Hi-Fog selected for two new showcase UK field developments

Marioff Hi-Fog sprinkler system.

Water fog firefighting systems have proven to be acceptable for scores of cruise vessels and ferries. Now they are beginning to confound the skeptics who won't look beyond CO2 or halon for offshore installations.

Marioff Hi-Fog made a breakthrough in this sector when its water fog systems were chosen for the machinery spaces, cabins and stores of the seismic vessels Geco Topaz and Geco Diamond. New systems have also been specified for fixed installations on two new field developments offshore the UK.

Wood Group subsidiary Fireater is the UK distributor of Hi-Fog systems. Sister company Wood Group Fire Protection (WGFP) designed and engineered two firefighting packages for Hamilton's Liverpool Bay project. The accommodation area on the Consafe-converted jack-up Morecambe Flame is protected with a pumped Hi-Fog system.

Machinery spaces are protected by a Fireater Hi-Fog pre-engineered, high pressure, skid-mounted system, complete with a low pressure pumped system for extended discharge. WGFP has also designed a skid-mounted high pressure Hi-Fog unit for machinery spaces on Phillips' J-Block development.

Distribution technique

Hi-Fog, created in 1991, works by using standard hydraulic pressures to create and then propel small water droplets with sufficient momentum to penetrate hot flue gases and reach the combustion source. It absorbs a fire's energy, cools the surrounding hot air and gas and works to prevent oxygen from entering the combustion area.

Its allegedly unique sprinkler and spray heads also minimize the harmful side effects of hot gases produced through a fire kill via a suction effect.
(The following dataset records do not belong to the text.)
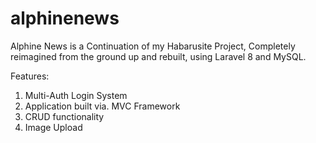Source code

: # alphinenews

Alphine News is a Continuation of my Habarusite Project, Completely reimagined from the ground up and rebuilt, using Laravel 8 and MySQL.

Features:

1. Multi-Auth Login System
2. Application built via. MVC Framework
3. CRUD functionality
4. Image Upload
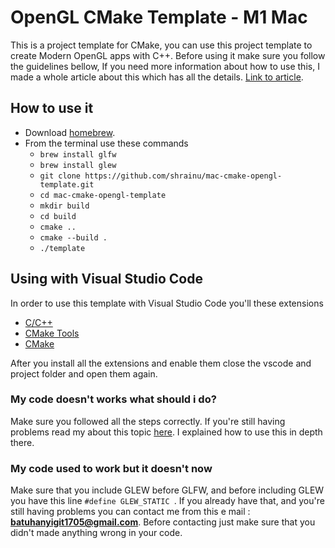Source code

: # OpenGL CMake Template - M1 Mac

This is a project template for CMake, you can use this project template to create Modern OpenGL apps with C++. Before using it make sure you follow the guidelines bellow, If you need more information about how to use this, I made a whole article about this which has all the details. [Link to article](https://shrainu.github.io/posts/openGLonM1mac.html).

## How to use it

 - Download [homebrew](https://brew.sh/).
 - From the terminal use these commands
	 - `brew install glfw`
	 - `brew install glew`
     - `git clone https://github.com/shrainu/mac-cmake-opengl-template.git`
	 - `cd mac-cmake-opengl-template`
	 - `mkdir build`
	 - `cd build`
	 - `cmake ..`
	 - `cmake --build .`
	 - `./template`

## Using with Visual Studio Code

 In order to use this template with Visual Studio Code you'll these extensions
 - [C/C++](https://marketplace.visualstudio.com/items?itemName=ms-vscode.cpptools)
 - [CMake Tools](https://marketplace.visualstudio.com/items?itemName=ms-vscode.cmake-tools)
 - [CMake](https://marketplace.visualstudio.com/items?itemName=twxs.cmake)
 
 After you install all the extensions and enable them close the vscode and project folder and open them again.

### My code doesn't works what should i do?

Make sure you followed all the steps correctly. If you're still having problems read my about this topic [here](https://shrainu.github.io/posts/openGLonM1mac.html). I explained how to use this in depth there.

### My code used to work but it doesn't now

Make sure that you include GLEW before GLFW, and before including GLEW you have this line `#define GLEW_STATIC `. If you already have that, and you're still having problems you can contact me from this e mail : **batuhanyigit1705@gmail.com**. Before contacting just make sure that you didn't made anything wrong in your code.

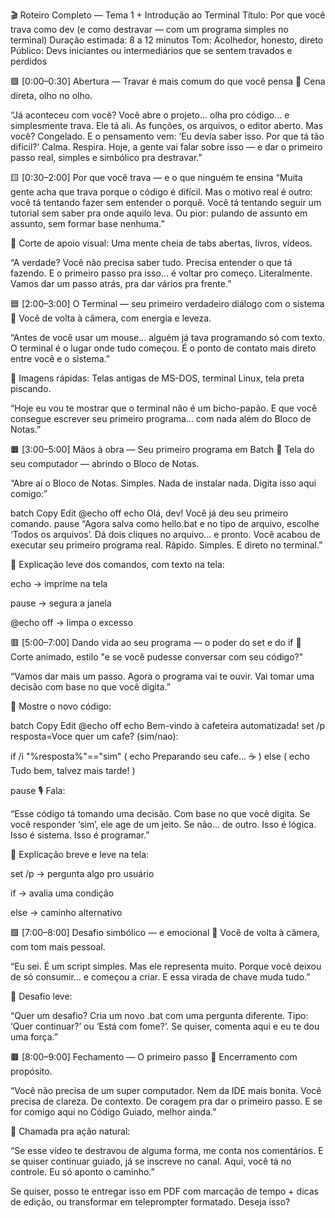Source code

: 🎬 Roteiro Completo — Tema 1 + Introdução ao Terminal
Título: Por que você trava como dev (e como destravar — com um programa simples no terminal)
Duração estimada: 8 a 12 minutos
Tom: Acolhedor, honesto, direto
Público: Devs iniciantes ou intermediários que se sentem travados e perdidos

🟩 [0:00–0:30] Abertura — Travar é mais comum do que você pensa
📸 Cena direta, olho no olho.

“Já aconteceu com você? Você abre o projeto... olha pro código... e simplesmente trava.
Ele tá ali. As funções, os arquivos, o editor aberto. Mas você? Congelado.
E o pensamento vem: ‘Eu devia saber isso. Por que tá tão difícil?’
Calma. Respira. Hoje, a gente vai falar sobre isso — e dar o primeiro passo real, simples e simbólico pra destravar.”

🟨 [0:30–2:00] Por que você trava — e o que ninguém te ensina
“Muita gente acha que trava porque o código é difícil.
Mas o motivo real é outro: você tá tentando fazer sem entender o porquê.
Você tá tentando seguir um tutorial sem saber pra onde aquilo leva.
Ou pior: pulando de assunto em assunto, sem formar base nenhuma.”

🎯 Corte de apoio visual: Uma mente cheia de tabs abertas, livros, vídeos.

“A verdade? Você não precisa saber tudo. Precisa entender o que tá fazendo.
E o primeiro passo pra isso... é voltar pro começo. Literalmente.
Vamos dar um passo atrás, pra dar vários pra frente.”

🟦 [2:00–3:00] O Terminal — seu primeiro verdadeiro diálogo com o sistema
📸 Você de volta à câmera, com energia e leveza.

“Antes de você usar um mouse... alguém já tava programando só com texto.
O terminal é o lugar onde tudo começou.
É o ponto de contato mais direto entre você e o sistema.”

🎯 Imagens rápidas: Telas antigas de MS-DOS, terminal Linux, tela preta piscando.

“Hoje eu vou te mostrar que o terminal não é um bicho-papão.
E que você consegue escrever seu primeiro programa... com nada além do Bloco de Notas.”

🟧 [3:00–5:00] Mãos à obra — Seu primeiro programa em Batch
📸 Tela do seu computador — abrindo o Bloco de Notas.

“Abre aí o Bloco de Notas. Simples. Nada de instalar nada.
Digita isso aqui comigo:”

batch
Copy
Edit
@echo off
echo Olá, dev! Você já deu seu primeiro comando.
pause
“Agora salva como hello.bat e no tipo de arquivo, escolhe ‘Todos os arquivos’.
Dá dois cliques no arquivo... e pronto. Você acabou de executar seu primeiro programa real.
Rápido. Simples. E direto no terminal.”

🎯 Explicação leve dos comandos, com texto na tela:

echo → imprime na tela

pause → segura a janela

@echo off → limpa o excesso

🟥 [5:00–7:00] Dando vida ao seu programa — o poder do set e do if
📸 Corte animado, estilo "e se você pudesse conversar com seu código?"

“Vamos dar mais um passo.
Agora o programa vai te ouvir. Vai tomar uma decisão com base no que você digita.”

📜 Mostre o novo código:

batch
Copy
Edit
@echo off
echo Bem-vindo à cafeteira automatizada!
set /p resposta=Voce quer um cafe? (sim/nao): 

if /i "%resposta%"=="sim" (
    echo Preparando seu cafe... ☕
) else (
    echo Tudo bem, talvez mais tarde!
)

pause
🎙️ Fala:

“Esse código tá tomando uma decisão. Com base no que você digita.
Se você responder ‘sim’, ele age de um jeito. Se não... de outro.
Isso é lógica. Isso é sistema. Isso é programar.”

🎯 Explicação breve e leve na tela:

set /p → pergunta algo pro usuário

if → avalia uma condição

else → caminho alternativo

🟪 [7:00–8:00] Desafio simbólico — e emocional
📸 Você de volta à câmera, com tom mais pessoal.

“Eu sei. É um script simples. Mas ele representa muito.
Porque você deixou de só consumir... e começou a criar.
E essa virada de chave muda tudo.”

📢 Desafio leve:

“Quer um desafio? Cria um novo .bat com uma pergunta diferente.
Tipo: ‘Quer continuar?’ ou ‘Está com fome?’. Se quiser, comenta aqui e eu te dou uma força.”

🟫 [8:00–9:00] Fechamento — O primeiro passo
📸 Encerramento com propósito.

“Você não precisa de um super computador.
Nem da IDE mais bonita.
Você precisa de clareza. De contexto. De coragem pra dar o primeiro passo.
E se for comigo aqui no Código Guiado, melhor ainda.”

📢 Chamada pra ação natural:

“Se esse vídeo te destravou de alguma forma, me conta nos comentários.
E se quiser continuar guiado, já se inscreve no canal.
Aqui, você tá no controle. Eu só aponto o caminho.”

Se quiser, posso te entregar isso em PDF com marcação de tempo + dicas de edição, ou transformar em teleprompter formatado. Deseja isso?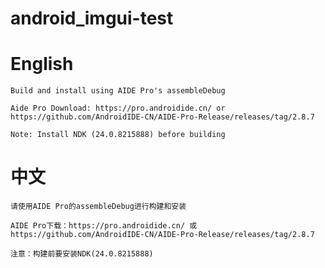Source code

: # android_imgui-test

# English
	Build and install using AIDE Pro's assembleDebug 

	Aide Pro Download: https://pro.androidide.cn/ or
	https://github.com/AndroidIDE-CN/AIDE-Pro-Release/releases/tag/2.8.7
	
	Note: Install NDK (24.0.8215888) before building

# 中文
	请使用AIDE Pro的assembleDebug进行构建和安装

	AIDE Pro下载：https://pro.androidide.cn/ 或
 	https://github.com/AndroidIDE-CN/AIDE-Pro-Release/releases/tag/2.8.7

	注意：构建前要安装NDK(24.0.8215888)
This draws in gases, cools them down and then washes the particles to the floor. Sprinkler suction rate is 10cu m/min, with up to 25 cu m/min achievable through the large spray heads.

Over 30 different Hi-Fog sprinkler and spray head types have been invented as well as various valves and power units. These vary, along with water volume and discharge time, according to the hazard and fire protection requirement.
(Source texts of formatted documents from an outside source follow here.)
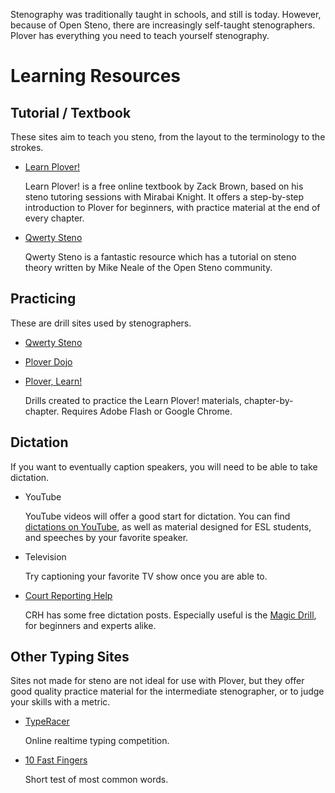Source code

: Stenography was traditionally taught in schools, and still is today. However, because of Open Steno, there are increasingly self-taught stenographers. Plover has everything you need to teach yourself stenography.

# Learning Resources

## Tutorial / Textbook

These sites aim to teach you steno, from the layout to the terminology to the strokes.

- [Learn Plover!](https://sites.google.com/site/ploverdoc/home)

    Learn Plover! is a free online textbook by Zack Brown, based on his steno tutoring sessions with Mirabai Knight. It offers a step-by-step introduction to Plover for beginners, with practice material at the end of every chapter.
- [Qwerty Steno](http://qwertysteno.com/Home/)

    Qwerty Steno is a fantastic resource which has a tutorial on steno theory written by Mike Neale of the Open Steno community.

## Practicing

These are drill sites used by stenographers.

- [Qwerty Steno](http://qwertysteno.com/Home/)
- [Plover Dojo](http://ploverdojo.appspot.com/)
- [Plover, Learn!](http://didoesdigital.com/plover/learn/)

    Drills created to practice the Learn Plover! materials, chapter-by-chapter. Requires Adobe Flash or Google Chrome.

## Dictation

If you want to eventually caption speakers, you will need to be able to take dictation.

- YouTube

   YouTube videos will offer a good start for dictation. You can find [dictations on YouTube](http://www.stenotube.com/category/5/Practice+Dictation), as well as material designed for ESL students, and speeches by your favorite speaker.
- Television

   Try captioning your favorite TV show once you are able to.
- [Court Reporting Help](http://courtreportinghelp.com/)

   CRH has some free dictation posts. Especially useful is the [Magic Drill](http://courtreportinghelp.com/2016/01/02/magic-drills-free-audio-speed-drills/), for beginners and experts alike.

## Other Typing Sites

Sites not made for steno are not ideal for use with Plover, but they offer good quality practice material for the intermediate stenographer, or to judge your skills with a metric.

- [TypeRacer](http://typeracer.com)

    Online realtime typing competition.
- [10 Fast Fingers](https://10fastfingers.com/typing-test/english)

    Short test of most common words.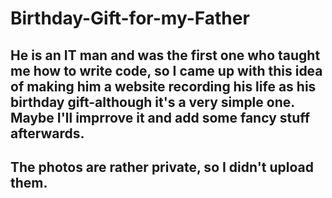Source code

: # Birthday-Gift-for-my-Father

## He is an IT man and was the first one who taught me how to write code, so I came up with this idea of making him a website recording his life as his birthday gift-although it's a very simple one. Maybe I'll imprrove it and add some fancy stuff afterwards.
## The photos are rather private, so I didn't upload them.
Four basic categories of firefighting systems are available. The machinery space system is powered by banks of water-filled cylinders pressurized by nitrogen, often combined with pumps.
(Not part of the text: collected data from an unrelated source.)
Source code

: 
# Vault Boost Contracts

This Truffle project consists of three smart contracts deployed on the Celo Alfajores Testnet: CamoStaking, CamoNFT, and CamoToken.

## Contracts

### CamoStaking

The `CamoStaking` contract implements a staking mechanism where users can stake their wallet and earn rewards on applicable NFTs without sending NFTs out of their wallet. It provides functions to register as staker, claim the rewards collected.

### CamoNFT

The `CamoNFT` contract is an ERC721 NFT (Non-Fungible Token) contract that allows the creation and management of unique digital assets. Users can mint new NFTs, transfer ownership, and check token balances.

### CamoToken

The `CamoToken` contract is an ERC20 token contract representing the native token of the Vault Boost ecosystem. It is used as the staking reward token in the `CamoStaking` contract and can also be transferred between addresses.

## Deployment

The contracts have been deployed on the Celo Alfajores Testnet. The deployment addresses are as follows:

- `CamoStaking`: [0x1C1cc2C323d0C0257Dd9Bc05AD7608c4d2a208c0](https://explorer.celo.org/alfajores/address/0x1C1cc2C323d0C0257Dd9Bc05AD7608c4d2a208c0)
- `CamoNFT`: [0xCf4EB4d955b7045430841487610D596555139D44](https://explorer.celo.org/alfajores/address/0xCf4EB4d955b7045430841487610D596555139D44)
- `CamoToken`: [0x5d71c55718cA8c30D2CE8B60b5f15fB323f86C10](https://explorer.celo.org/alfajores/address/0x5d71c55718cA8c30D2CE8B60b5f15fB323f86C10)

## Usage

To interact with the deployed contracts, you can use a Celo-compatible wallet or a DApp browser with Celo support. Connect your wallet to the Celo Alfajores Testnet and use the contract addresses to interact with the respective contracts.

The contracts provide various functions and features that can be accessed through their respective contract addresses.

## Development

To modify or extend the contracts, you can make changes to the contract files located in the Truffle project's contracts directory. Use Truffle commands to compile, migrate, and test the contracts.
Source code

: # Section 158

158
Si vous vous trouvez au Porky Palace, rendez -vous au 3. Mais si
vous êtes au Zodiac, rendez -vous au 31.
The self-contained system consists of a pressurized cylinder and either a head mounted directly on the valve or head(s) connected to the valve assembly by stainless steel piping. No external water supply is needed.

Marioff's sprinkler system is claimed to weigh less than 10% of a conventional system. It is pump-powered, combined with pressurized cylinders to protect against fire in case all electric power should be lost. Finally, a hand-held system powered by a pump or pressurized cylinder is available to generate a flooding type of discharge.

To date more than 1,500 independently witnessed, full-scale fire tests have been performed at testing laboratories in Europe, the UDS and Japan. Currently Marioff is aiming to satisfy new IMO test procedures for water fog systems in accommodation and machinery space.

Wood Group Fire Systems' Gerald Hocking points out that "All other gaseous/chemical agents for halons have question marks over long-term availability: they are non-green and corrosive. I don't think environmentalists will ban water."

Hardware for water fog systems is also competitively priced, he says, in terms of installation and servicing. "And if you do get discharges offshore, the effects of lost water are negligible. Replacement water is available cheaply, whereas with other agents, you're talking of $30-40 per kilo."

As regards fire protection systems for drilling rigs and supply boats, water is much easier to procure than other agents like argon "which have to go in as a precise formula that is not always available everywhere in the world."

One of the barriers to acceptance of water fog in the UK offshore sector remains the lack of agreed, generic standards, he claims. Most standards used in the UK are written by a US association called NPFSA, "which views quasi-sprinklers as a threat".

Undeterred, Marioff continues to develop new models, one of the latest being a smaller sprinkler head which can cover 12 sq metres with 120 micron water droplets using a 2mm valve.